Diverse ricerche indicano che la vaccinazione riduce significativamente il rischio di sviluppare la maggior parte delle condizioni post-COVID (Long COVID). Un’ampia analisi retrospettiva su oltre 300.000 individui ha rilevato una diminuzione del 47% nei disturbi cutanei, del 21% in quelli circolatori e dell’11% in quelli sensoriali tra i vaccinati. Un dato controintuitivo emerge tuttavia nei disturbi mentali, dove si osserva un lieve incremento del rischio (6%), le cui cause – legate a stress pandemico o meccanismi biologici – restano oggetto d’indagine.
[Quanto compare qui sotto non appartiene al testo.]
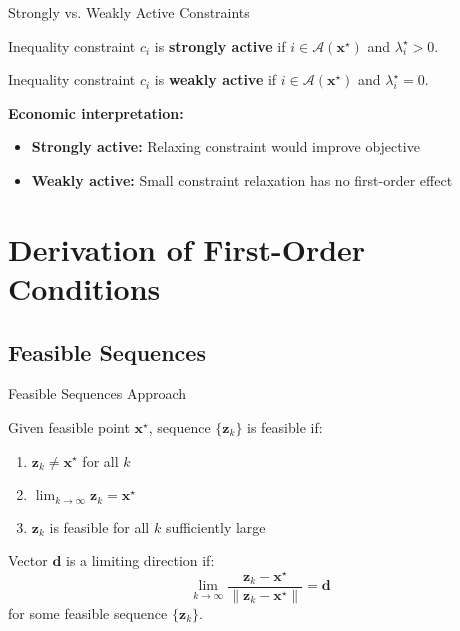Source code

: \documentclass[aspectratio=1610]{beamer}
\begin{document}
\begin{frame}{Strongly vs. Weakly Active Constraints}
  \begin{definition}
    Inequality constraint $c_i$ is \textbf{strongly active} if $i \in \mathcal{A}(\mathbf{x}^{\star})$ and $\lambda_i^{\star} > 0$.
  \end{definition}
  
  \begin{definition}
    Inequality constraint $c_i$ is \textbf{weakly active} if $i \in \mathcal{A}(\mathbf{x}^{\star})$ and $\lambda_i^{\star} = 0$.
  \end{definition}
  
  \vspace{0.5cm}
  \textbf{Economic interpretation:}
  \begin{itemize}
    \item \textbf{Strongly active:} Relaxing constraint would improve objective
    \item \textbf{Weakly active:} Small constraint relaxation has no first-order effect
  \end{itemize}
\end{frame}

\section{Derivation of First-Order Conditions}
\subsection{Feasible Sequences}
\begin{frame}{Feasible Sequences Approach}
  \begin{definition}
    Given feasible point $\mathbf{x}^{\star}$, sequence $\{\mathbf{z}_k\}$ is feasible if:
    \begin{enumerate}
      \item $\mathbf{z}_k \neq \mathbf{x}^{\star}$ for all $k$
      \item $\lim_{k \to \infty} \mathbf{z}_k = \mathbf{x}^{\star}$  
      \item $\mathbf{z}_k$ is feasible for all $k$ sufficiently large
    \end{enumerate}
  \end{definition}
  
  \begin{definition}
    Vector $\mathbf{d}$ is a limiting direction if:
    $$\lim_{k \to \infty} \frac{\mathbf{z}_k - \mathbf{x}^{\star}}{\|\mathbf{z}_k - \mathbf{x}^{\star}\|} = \mathbf{d}$$
    for some feasible sequence $\{\mathbf{z}_k\}$.
  \end{definition}
\end{frame}
\end{document}
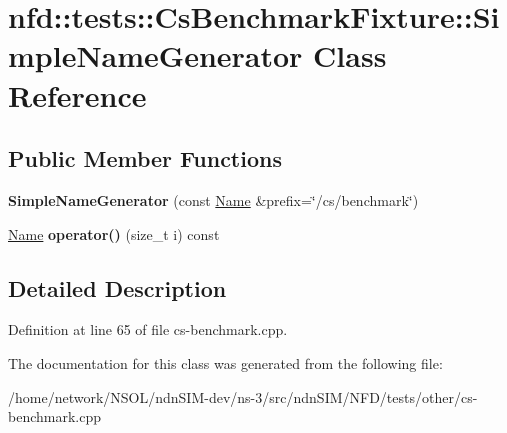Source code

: \hypertarget{classnfd_1_1tests_1_1CsBenchmarkFixture_1_1SimpleNameGenerator}{}\section{nfd\+:\+:tests\+:\+:Cs\+Benchmark\+Fixture\+:\+:Simple\+Name\+Generator Class Reference}
\label{classnfd_1_1tests_1_1CsBenchmarkFixture_1_1SimpleNameGenerator}
\subsection*{Public Member Functions}
\begin{DoxyCompactItemize}
\item 
{\bfseries Simple\+Name\+Generator} (const \hyperlink{classndn_1_1Name}{Name} \&prefix=\char`\"{}/cs/benchmark\char`\"{})\hypertarget{classnfd_1_1tests_1_1CsBenchmarkFixture_1_1SimpleNameGenerator_ac24a5ea4a4ff480fb0506a284b5da7e3}{}\label{classnfd_1_1tests_1_1CsBenchmarkFixture_1_1SimpleNameGenerator_ac24a5ea4a4ff480fb0506a284b5da7e3}

\item 
\hyperlink{classndn_1_1Name}{Name} {\bfseries operator()} (size\+\_\+t i) const\hypertarget{classnfd_1_1tests_1_1CsBenchmarkFixture_1_1SimpleNameGenerator_a7b46150e90566621824045fe052b3ca1}{}\label{classnfd_1_1tests_1_1CsBenchmarkFixture_1_1SimpleNameGenerator_a7b46150e90566621824045fe052b3ca1}

\end{DoxyCompactItemize}


\subsection{Detailed Description}


Definition at line 65 of file cs-\/benchmark.\+cpp.



The documentation for this class was generated from the following file\+:\begin{DoxyCompactItemize}
\item 
/home/network/\+N\+S\+O\+L/ndn\+S\+I\+M-\/dev/ns-\/3/src/ndn\+S\+I\+M/\+N\+F\+D/tests/other/cs-\/benchmark.\+cpp\end{DoxyCompactItemize}

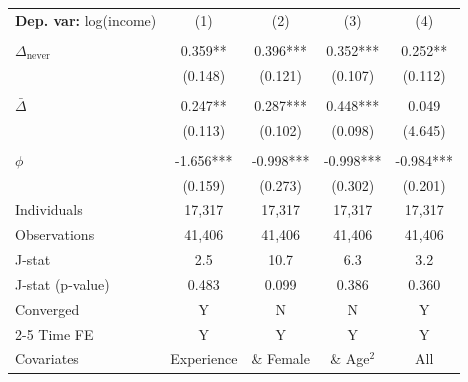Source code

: \begin{tabular}{l cccc} \toprule  \textbf{Dep. var:}  log(income) 
                    &\multicolumn{1}{c}{(1)}   &\multicolumn{1}{c}{(2)}   &\multicolumn{1}{c}{(3)}   &\multicolumn{1}{c}{(4)}   \\
                    &               &               &               &               \\
\addlinespace
$\Delta_{\text{never}}$&       0.359** &       0.396***&       0.352***&       0.252** \\
                    &     (0.148)   &     (0.121)   &     (0.107)   &     (0.112)   \\
                    &               &               &               &               \\
\addlinespace
$\bar{\Delta}$      &       0.247** &       0.287***&       0.448***&       0.049   \\
                    &     (0.113)   &     (0.102)   &     (0.098)   &     (4.645)   \\
                    &               &               &               &               \\
\addlinespace
$\phi$              &      -1.656***&      -0.998***&      -0.998***&      -0.984***\\
                    &     (0.159)   &     (0.273)   &     (0.302)   &     (0.201)   \\
\addlinespace
Individuals         &      17,317   &      17,317   &      17,317   &      17,317   \\
Observations        &      41,406   &      41,406   &      41,406   &      41,406   \\
J-stat              &         2.5   &        10.7   &         6.3   &         3.2   \\
J-stat (p-value)    &       0.483   &       0.099   &       0.386   &       0.360   \\
Converged           &           Y   &           N   &           N   &           Y   \\
\cmidrule{2-5} Time FE & Y & Y & Y & Y \\ Covariates & Experience & \& Female & \& Age$^2$ & All \\ \bottomrule \end{tabular}
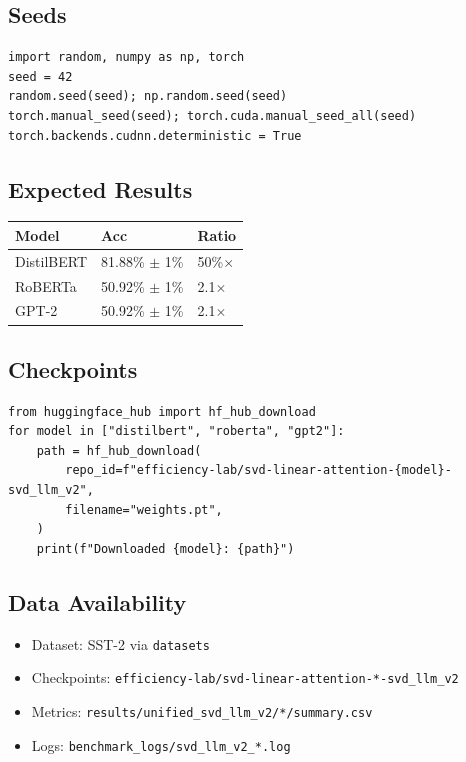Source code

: \subsection{Seeds}

\begin{lstlisting}
import random, numpy as np, torch
seed = 42
random.seed(seed); np.random.seed(seed)
torch.manual_seed(seed); torch.cuda.manual_seed_all(seed)
torch.backends.cudnn.deterministic = True
\end{lstlisting}

\subsection{Expected Results}

\begin{table}[H]
\centering
\small
\begin{tabular}{lll}
\toprule
\textbf{Model} & \textbf{Acc} & \textbf{Ratio} \\
\midrule
DistilBERT & 81.88\% $\pm$ 1\% & 50\%$\times$ \\
RoBERTa & 50.92\% $\pm$ 1\% & 2.1$\times$ \\
GPT-2 & 50.92\% $\pm$ 1\% & 2.1$\times$ \\
\bottomrule
\end{tabular}
\end{table}

\subsection{Checkpoints}

\begin{lstlisting}
from huggingface_hub import hf_hub_download
for model in ["distilbert", "roberta", "gpt2"]:
    path = hf_hub_download(
        repo_id=f"efficiency-lab/svd-linear-attention-{model}-svd_llm_v2",
        filename="weights.pt",
    )
    print(f"Downloaded {model}: {path}")
\end{lstlisting}

\subsection{Data Availability}

\begin{itemize}
\item Dataset: SST-2 via \texttt{datasets}
\item Checkpoints: \texttt{efficiency-lab/svd-linear-attention-*-svd\_llm\_v2}
\item Metrics: \texttt{results/unified\_svd\_llm\_v2/*/summary.csv}
\item Logs: \texttt{benchmark\_logs/svd\_llm\_v2\_*.log}

\end{itemize}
Sul fronte neurologico, il 31.2% dei partecipanti allo studio NEURO-COVAX ha segnalato sintomi transitori come cefalea (17%) o insonnia (5%), più frequenti con vaccini a vettore virale (es. AstraZeneca) rispetto agli mRNA. Tuttavia, ricerche italiane su 265 coppie caso-controllo non hanno rilevato aumenti significativi di ictus, sclerosi multipla o epilessia. Anzi, tre dosi hanno dimostrato un effetto protettivo contro l’ictus negli over 60 con comorbidità, riducendone il rischio dell’86%.
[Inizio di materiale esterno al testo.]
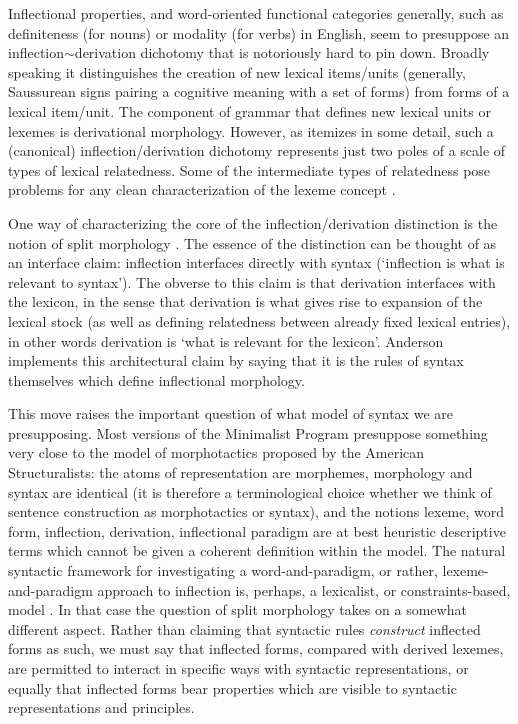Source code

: \documentclass[output=paper,
modfonts
]{LSP/langsci}
\begin{document}
Inflectional properties, and word-oriented functional categories generally, such as definiteness (for nouns) or modality (for verbs) in English, seem to presuppose an inflection$\sim$derivation dichotomy that is notoriously hard to pin down. Broadly speaking it distinguishes the creation of new lexical items/units (generally, Saussurean signs pairing a cognitive meaning with a set of forms) from forms of a lexical item/unit. The component of grammar that defines new lexical units or lexemes is derivational morphology. However,  as \textcite{Spencer13:book} %
itemizes in some detail, such a (canonical) inflection/derivation dichotomy represents just two poles of a scale of types of lexical relatedness. 
Some of the intermediate types of relatedness pose problems for any clean characterization of the lexeme concept 
\parencite[part of the problem of ‘lexemic individuation’,][]{Spencer16:individuating}.

 One way of characterizing the core of the inflection/derivation distinction is the notion of split morphology 	\parencite[][and subsequent references]{AndersonSR82}.
 The essence of the distinction can be thought of as an interface claim: inflection interfaces directly with syntax (\textquoteleft inflection is what is relevant to syntax\textquoteright). The obverse to this claim is that derivation interfaces with the lexicon, in the sense that derivation is what gives rise to expansion of the lexical stock (as well as defining relatedness between already fixed lexical entries), in other words derivation is \textquoteleft what is relevant for the lexicon\textquoteright. Anderson implements this architectural claim by saying that it is the rules of syntax themselves which define inflectional morphology. 
  
This move raises the important question of what model of syntax we are presupposing. Most versions of the Minimalist Program
presuppose something very close to the model of morphotactics proposed by the American Structuralists:
the atoms of representation are morphemes, morphology and syntax are identical (it is therefore a terminological choice whether we think of sentence construction as morphotactics or syntax), and the notions lexeme, word form, inflection, derivation, inflectional paradigm are at best heuristic descriptive terms which cannot be given a coherent definition within the model. The natural syntactic framework for investigating a word-and-paradigm, or rather, lexeme-and-paradigm approach to inflection is, perhaps, a lexicalist, or constraints-based,
model \parencite{Miller:Sag97,Sadler:Spencer01,Sadler:Nordlinger06:stacking}. %
 In that case the question of split morphology takes on a somewhat different aspect. Rather than claiming that syntactic rules \emph{construct} inflected forms as such, we must say that inflected forms, compared with derived lexemes, are permitted to  interact in specific ways with syntactic representations, or equally that inflected forms bear properties which are visible to syntactic representations and principles. 
 
\end{document}
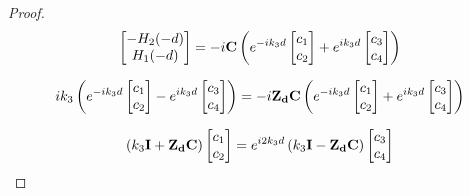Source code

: \begin{proof}
            \begin{equation}
                \begin{bmatrix}
                    -H_2(-d)\\
                    H_1(-d)\\
                \end{bmatrix}
                =-i
                \mathbf{C}
                \left(
                    e^{-ik_3 d}
                    \begin{bmatrix}
                        c_1 \\
                        c_2
                    \end{bmatrix}
                    +e^{ik_3 d}
                    \begin{bmatrix}
                        c_3 \\
                        c_4
                    \end{bmatrix}
                \right)
            \end{equation}

            \begin{equation}
                ik_3\left( e^{-ik_3 d}
                \begin{bmatrix}
                    c_1 \\
                    c_2
                \end{bmatrix}
                -e^{ik_3 d}
                \begin{bmatrix}
                    c_3 \\
                    c_4
                \end{bmatrix}
                \right)
                =-i\mathbf{Z_d}\mathbf{C}
                \left(
                    e^{-ik_3 d}
                    \begin{bmatrix}
                        c_1 \\
                        c_2
                    \end{bmatrix}
                    +e^{ik_3 d}
                    \begin{bmatrix}
                        c_3 \\
                        c_4
                    \end{bmatrix}
                \right)
            \end{equation}

            \begin{equation}
                \left(k_3\mathbf{I} + \mathbf{Z_d}\mathbf{C}\right)
                \begin{bmatrix}
                    c_1 \\
                    c_2
                \end{bmatrix}
                = e^{i2k_3 d} \left(k_3\mathbf{I} - \mathbf{Z_d}\mathbf{C}\right)
                \begin{bmatrix}
                    c_3 \\
                    c_4
                \end{bmatrix}
            \end{equation}


\end{proof}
Le patologie cardiovascolari rappresentano un capitolo delicato. Sebbene le miocarditi post-vaccino (2 casi ogni 100.000 dosi) abbiano attirato l’attenzione mediatica – specie tra giovani maschi dopo la seconda dose di mRNA –, uno studio israeliano ricorda che il rischio è 5-10 volte superiore dopo l’infezione naturale. Per questo la Società Italiana di Cardiologia raccomanda la vaccinazione prioritaria ai cardiopatici, categoria in cui il COVID-19 moltiplica la mortalità.
Particolare rilievo ha la questione trombosi. La rara sindrome VITT (28 casi/100.000 dosi), associata principalmente ai vaccini a vettore virale, si manifesta come trombosi cerebrale o addominale con piastrinopenia entro 14 giorni dalla somministrazione. Studi danesi hanno identificato meccanismi biologici distinti: marcati aumenti di P-selectina e IL-6 dopo vaccini come AstraZeneca, non riscontrati con Pfizer o Moderna.
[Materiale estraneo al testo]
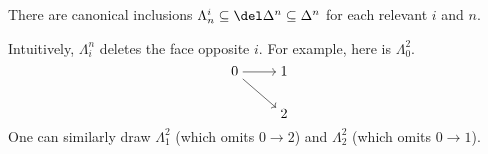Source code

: \documentclass[../notes.tex]{subfiles}
\begin{document}
\begin{remark}
	There are canonical inclusions $\Lambda^i_n\subseteq\del\Delta^n\subseteq\Delta^n$ for each relevant $i$ and $n$.
\end{remark}
\begin{example}
	Intuitively, $\Lambda^n_i$ deletes the face opposite $i$. For example, here is $\Lambda_0^2$.
	\[\begin{tikzcd}[cramped]
		0 & 1 \\
		& 2
		\arrow[from=1-1, to=1-2]
		\arrow[from=1-1, to=2-2]
	\end{tikzcd}\]
	One can similarly draw $\Lambda^2_1$ (which omits $0\to2$) and $\Lambda^2_2$ (which omits $0\to1$).
\end{example}
\end{document}
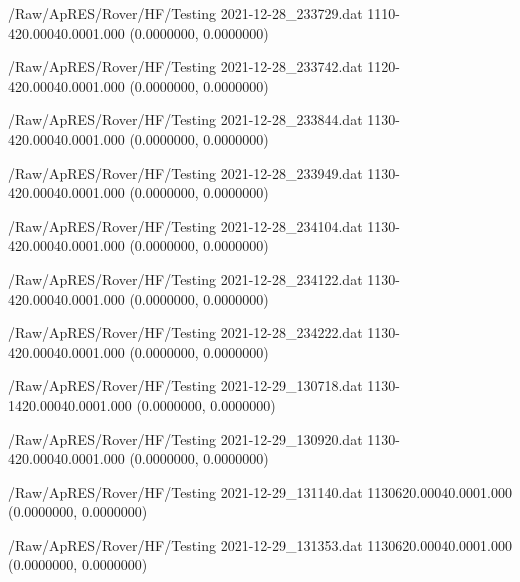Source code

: \hfaprestable
{/Raw/ApRES/Rover/HF/Testing}%
{2021-12-28\_233729.dat}%
{1}{1}{10}{-4}{20.000}{40.000}{1.000}%
{ (0.0000000, 0.0000000)}%
{}%
{}%

\hfaprestable
{/Raw/ApRES/Rover/HF/Testing}%
{2021-12-28\_233742.dat}%
{1}{1}{20}{-4}{20.000}{40.000}{1.000}%
{ (0.0000000, 0.0000000)}%
{}%
{}%

\hfaprestable
{/Raw/ApRES/Rover/HF/Testing}%
{2021-12-28\_233844.dat}%
{1}{1}{30}{-4}{20.000}{40.000}{1.000}%
{ (0.0000000, 0.0000000)}%
{}%
{}%

\hfaprestable
{/Raw/ApRES/Rover/HF/Testing}%
{2021-12-28\_233949.dat}%
{1}{1}{30}{-4}{20.000}{40.000}{1.000}%
{ (0.0000000, 0.0000000)}%
{}%
{}%

\hfaprestable
{/Raw/ApRES/Rover/HF/Testing}%
{2021-12-28\_234104.dat}%
{1}{1}{30}{-4}{20.000}{40.000}{1.000}%
{ (0.0000000, 0.0000000)}%
{}%
{}%

\hfaprestable
{/Raw/ApRES/Rover/HF/Testing}%
{2021-12-28\_234122.dat}%
{1}{1}{30}{-4}{20.000}{40.000}{1.000}%
{ (0.0000000, 0.0000000)}%
{}%
{}%

\hfaprestable
{/Raw/ApRES/Rover/HF/Testing}%
{2021-12-28\_234222.dat}%
{1}{1}{30}{-4}{20.000}{40.000}{1.000}%
{ (0.0000000, 0.0000000)}%
{}%
{}%

\hfaprestable
{/Raw/ApRES/Rover/HF/Testing}%
{2021-12-29\_130718.dat}%
{1}{1}{30}{-14}{20.000}{40.000}{1.000}%
{ (0.0000000, 0.0000000)}%
{}%
{}%

\hfaprestable
{/Raw/ApRES/Rover/HF/Testing}%
{2021-12-29\_130920.dat}%
{1}{1}{30}{-4}{20.000}{40.000}{1.000}%
{ (0.0000000, 0.0000000)}%
{}%
{}%

\hfaprestable
{/Raw/ApRES/Rover/HF/Testing}%
{2021-12-29\_131140.dat}%
{1}{1}{30}{6}{20.000}{40.000}{1.000}%
{ (0.0000000, 0.0000000)}%
{}%
{}%

\hfaprestable
{/Raw/ApRES/Rover/HF/Testing}%
{2021-12-29\_131353.dat}%
{1}{1}{30}{6}{20.000}{40.000}{1.000}%
{ (0.0000000, 0.0000000)}%
{}%
{}%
Sul versante autoimmunità, segnalazioni aneddotiche di riacutizzazioni post-vaccino non trovano conferma in studi sistematici, che registrano tassi inferiori al 5%. Quanto al dibattito sulla mortalità, ipotesi controverse (come quelle di Skidmore o Rancourt) sono state confutate da analisi su veterani USA e popolazione australiana, dove nessun eccesso di decessi è risultato statisticamente significativo.
Il quadro complessivo, sorvegliato da EMA e AIFA, conferma la rarità degli eventi gravi (6 casi/milione per miocardite) e un rapporto benefici-rischi ampiamente positivo.** Restano però differenze demografiche da considerare: giovani uomini per le miocarditi da mRNA, donne under-50 per le trombosi da vettore virale. La ricerca continua a monitorare gli effetti a lungo termine, specialmente nei sottogruppi fragili, mentre per i cardiopatici e i pazienti con comorbidità la vaccinazione rimane un presidio salvavita.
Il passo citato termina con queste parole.